CLB Level             Reading                              Writing                 Listening              Speaking

10                          8.0                        7.5                        8.5                        7.5

9                            7.0                        7.0                        8.0                        7.0

8                            6.5                        6.5                        7.5                        6.5

7                            6.0                        6.0                        6.0                        6.0

6                            5.0                        5.5                        5.5                        5.5

5                            4.0                        5.0                        5.0                        5.0

4                            3.5                        4.0                        4.5                        4.0

The CLB requirement is also dependent on the type of occupation covered by the immigration program. The National Occupational Classification (NOC) measures the skill levels of professions based on the training required. Occupations with higher skill levels that require advanced post-secondary training may demand a higher CLB requirement for an individual than occupations that only ask for on-the-job training, as an example.

The May 2021 unveiling of six new immigration pathways in Canada meant a surge of interest in IELTS and CELPIP testing. The websites even crashed briefly on 15 April 2021 because of the increased traffic. Booking either test online can now be done without problems, though some test centres are fully booked for the near future.

The IELTS and COVID-19

The worldwide COVID-19 pandemic, which began around March of 2020, meant some in-person IELTS test facilities were closed for a period of time. Some began to reopen if allowed by the region, with appropriate safety and sanitary precautions in place. In a recent change, test takers also have the option to do part of the test on computer at a test centre. Though all four sections can be done on paper, the Listening, Writing, and Reading sections could be done on computer seven days a week, up to three times a day depending on the test centre.
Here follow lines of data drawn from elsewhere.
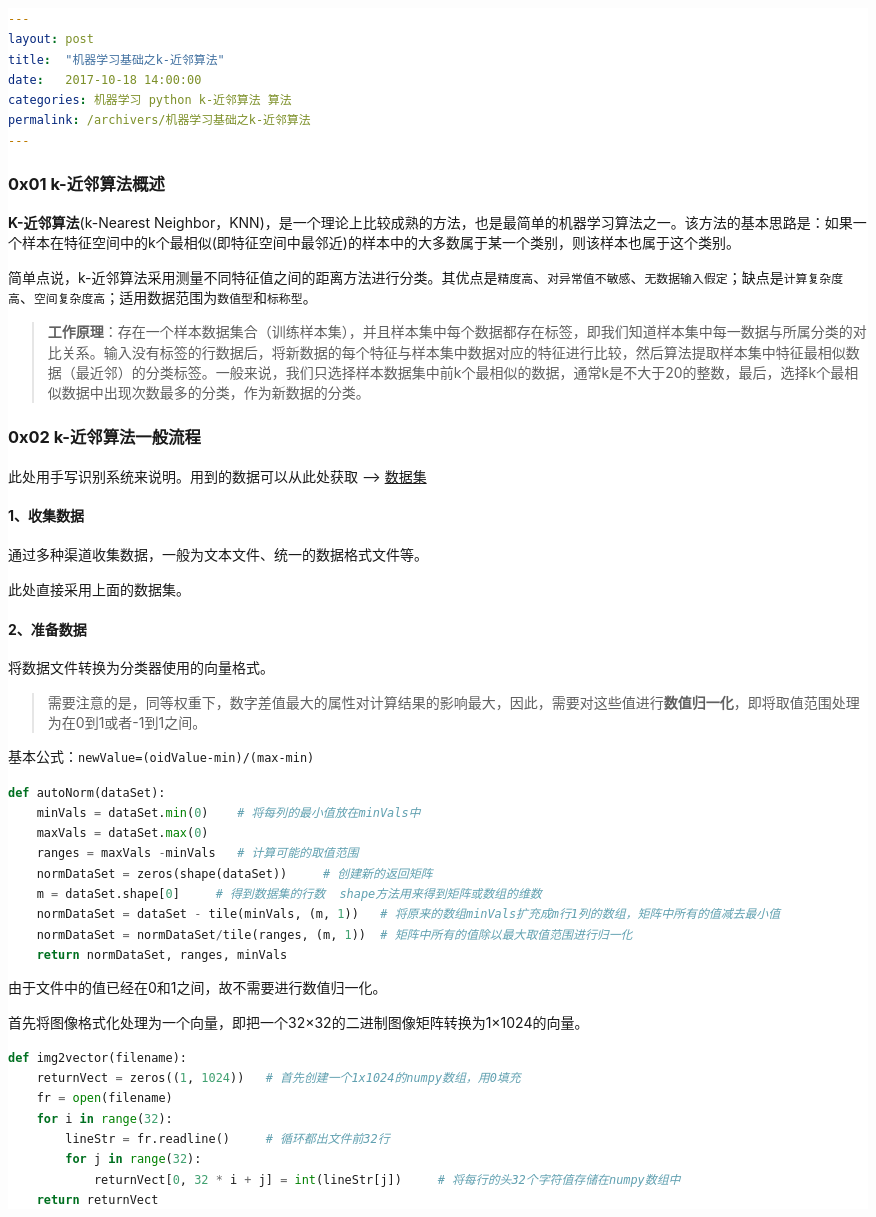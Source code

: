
 ```yaml
---
layout: post
title:  "机器学习基础之k-近邻算法"
date:   2017-10-18 14:00:00
categories: 机器学习 python k-近邻算法 算法
permalink: /archivers/机器学习基础之k-近邻算法
---
```


### 0x01 k-近邻算法概述

**K-近邻算法**(k-Nearest Neighbor，KNN)，是一个理论上比较成熟的方法，也是最简单的机器学习算法之一。该方法的基本思路是：如果一个样本在特征空间中的k个最相似(即特征空间中最邻近)的样本中的大多数属于某一个类别，则该样本也属于这个类别。

简单点说，k-近邻算法采用测量不同特征值之间的距离方法进行分类。其优点是`精度高`、`对异常值不敏感`、`无数据输入假定`；缺点是`计算复杂度高`、`空间复杂度高`；适用数据范围为`数值型`和`标称型`。

> **工作原理**：存在一个样本数据集合（训练样本集），并且样本集中每个数据都存在标签，即我们知道样本集中每一数据与所属分类的对比关系。输入没有标签的行数据后，将新数据的每个特征与样本集中数据对应的特征进行比较，然后算法提取样本集中特征最相似数据（最近邻）的分类标签。一般来说，我们只选择样本数据集中前k个最相似的数据，通常k是不大于20的整数，最后，选择k个最相似数据中出现次数最多的分类，作为新数据的分类。

### 0x02 k-近邻算法一般流程

此处用手写识别系统来说明。用到的数据可以从此处获取 ——> [数据集](https://lyxw.github.io/download/kNN.zip)

#### 1、收集数据

通过多种渠道收集数据，一般为文本文件、统一的数据格式文件等。

此处直接采用上面的数据集。

#### 2、准备数据

将数据文件转换为分类器使用的向量格式。

> 需要注意的是，同等权重下，数字差值最大的属性对计算结果的影响最大，因此，需要对这些值进行**数值归一化**，即将取值范围处理为在0到1或者-1到1之间。

基本公式：`newValue=(oidValue-min)/(max-min)`

```python
def autoNorm(dataSet):
    minVals = dataSet.min(0)	# 将每列的最小值放在minVals中  
    maxVals = dataSet.max(0)
    ranges = maxVals -minVals	# 计算可能的取值范围
    normDataSet = zeros(shape(dataSet))		# 创建新的返回矩阵
    m = dataSet.shape[0]	 # 得到数据集的行数  shape方法用来得到矩阵或数组的维数  
    normDataSet = dataSet - tile(minVals, (m, 1))	# 将原来的数组minVals扩充成m行1列的数组，矩阵中所有的值减去最小值 
    normDataSet = normDataSet/tile(ranges, (m, 1))	# 矩阵中所有的值除以最大取值范围进行归一化 
    return normDataSet, ranges, minVals
```

由于文件中的值已经在0和1之间，故不需要进行数值归一化。

首先将图像格式化处理为一个向量，即把一个32×32的二进制图像矩阵转换为1×1024的向量。

```python
def img2vector(filename):
    returnVect = zeros((1, 1024))   # 首先创建一个1x1024的numpy数组，用0填充
    fr = open(filename)
    for i in range(32):
        lineStr = fr.readline()		# 循环都出文件前32行
        for j in range(32):
            returnVect[0, 32 * i + j] = int(lineStr[j])		# 将每行的头32个字符值存储在numpy数组中
    return returnVect
```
The content and questions are the same for these three sections regardless of which method an individual chooses to take the test. The Speaking section is required to be done in person regardless of how the individual completes the other sections. The option to take part of the IELTS on computer is not available in all countries but is available in Canada.

Preparing for the IELTS

The official IELTS website contains a section on preparing and practicing for the test and offers free preparation materials, including webinars and an app. Other third-party companies also offer practice tests and other materials, some for free and some for a fee. The IELTS site also reminds users that fraudulent IELTS tests exist, as do fake IELTS test certificates. These are not sanctioned by the organization and can render an individual ineligible for immigration programs if used. For the best possible experience, it is recommended that all preparation and booking be done using the organization’s website and resources.